Garg dismissed as rumours allegations of faulty design of the newly assembled bridge structure. “Yes, we found a small flaw while testing similar bridges constructed in other states like Kerala, and we are in the process of correcting that,” said Garg. Senior railway officials, however, refused to give any deadline for completion of the bridge. “We have missed so many of them in the past that it is pointless to set a date at this stage,” said an official on condition of anonymity. But we can assure you that the work is being given top priority and we can commission it in the next three months.”

Projects in limbo

Even though the MC has removed encroachments now, the civic body is yet to float tenders for construction of the slipway and up ramp for the bridge, which could take over three months. “While it is an important matter for the city, it really doesn’t come under my purview as the bridge doesn’t fall in my constituency,” said Surinder Dawar, a Ludhiana MLA.

Jagraon Bridge encroachment clearance. Pic: Punjab Kesari

Another MLA, Rakesh Pandey, too washed his hands off the matter saying that it was not his constituency. “I stand with the citizens of Ludhiana to seek a solution for the matter. But my role is limited to bringing it to the attention of the state government,” said Pandey.

The traffic congestion is not limited only to the Jagraon bridge. “It is a living hell,” said a commuter Manu Malhotra. “We do not have a single roundabout in the city where traffic jams are not a problem”. Citizens like Manu point to the politician-bureaucrat-business nexus as the root cause. A prime example is the proposed project to construct three bridges, which were to be built by a private firm, but has been pending since 2009.

The company in question, Soma-Isolux, was given a contract by the National Highway Authority of India (NHAI) in 2009 for six-laning of the road on NH 1 from Jalandhar to Panipat. The estimated cost of the 272-kilometers road project in 2009 was Rs 2747 crores, which has now gone up to over Rs 6000 crores. It was to be completed by 2011, but remains incomplete even in 2019!

As a part of the contract, the company was to construct bridges/flyovers in Basti Jodhewal, Oswal Cancer Hospital, and Sherpur Chowk, three notorious traffic choke points in the city. However, 10 years down the road, the company is still far from giving any indication of completing the flyovers. But acitivists allege that it has been quick to fill its coffers by charging a toll tax at Basti Jodhewal Toll Barrier. The amount: Rs 125 one way and Rs 185 for 24 hours. As per estimates, over 1.5 lakh vehicles are expected to use these flyovers daily.
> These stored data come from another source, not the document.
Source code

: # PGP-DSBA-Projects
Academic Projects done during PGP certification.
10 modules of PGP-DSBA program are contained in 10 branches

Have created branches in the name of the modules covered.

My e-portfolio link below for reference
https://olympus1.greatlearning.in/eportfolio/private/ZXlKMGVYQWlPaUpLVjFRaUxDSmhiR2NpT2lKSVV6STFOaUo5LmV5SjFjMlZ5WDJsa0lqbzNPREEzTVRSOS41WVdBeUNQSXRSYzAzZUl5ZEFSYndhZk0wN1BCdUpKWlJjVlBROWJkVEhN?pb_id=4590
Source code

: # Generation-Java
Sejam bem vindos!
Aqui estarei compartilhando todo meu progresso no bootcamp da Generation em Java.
An astute politician, present Ludhiana MP Ravneet Bittu of the Congress who won the seat for the second time in 2019, organized a one-day dharna to stop collection of this toll. He alleged that the company had so far collected Rs 1800 crore from toll fees, without doing any work. Bittu held a meeting with senior company officials the same day and it was announced that the company will not charge the toll till the completion of work on all three Ludhiana bridges/flyovers.

Further, a deadline was fixed according to which the Jodhewal flyover was to be completed by June 30, 2019, and Sherpur Chowk and Oswal Cancer Hospital flyovers by January 2020.

But Bittu’s victory smile was short lived. Barely 31 hours after the meeting, the toll tax was back in place and other deadlines have been forgotten as no work is being done.

Traffic jams at a major choke point in Ludhiana. Pic: Welfare Society Senior Citizens’ Forum (Facebook)

Cheema Chowk, another congestion point in the city, was supposed to get a flyover under the elevated road project launched by the Akali regime to be built by the NHAI. The elevated road was to connect Samrala Chowk, in Ludhiana to Ferozepur Road Octroi Post, a distance of 12.7 kilometres, but later it was learnt that the project was only to be implemented on the Ferozepur Road, leaving Ludhiana residents in the lurch. Experts like Rahul Varma say the project is not really needed, but is being implemented all the same for some strange reason.

That is the Ludhiana commuters’ curse—badly needed road projects are never completed while road projects not needed get going.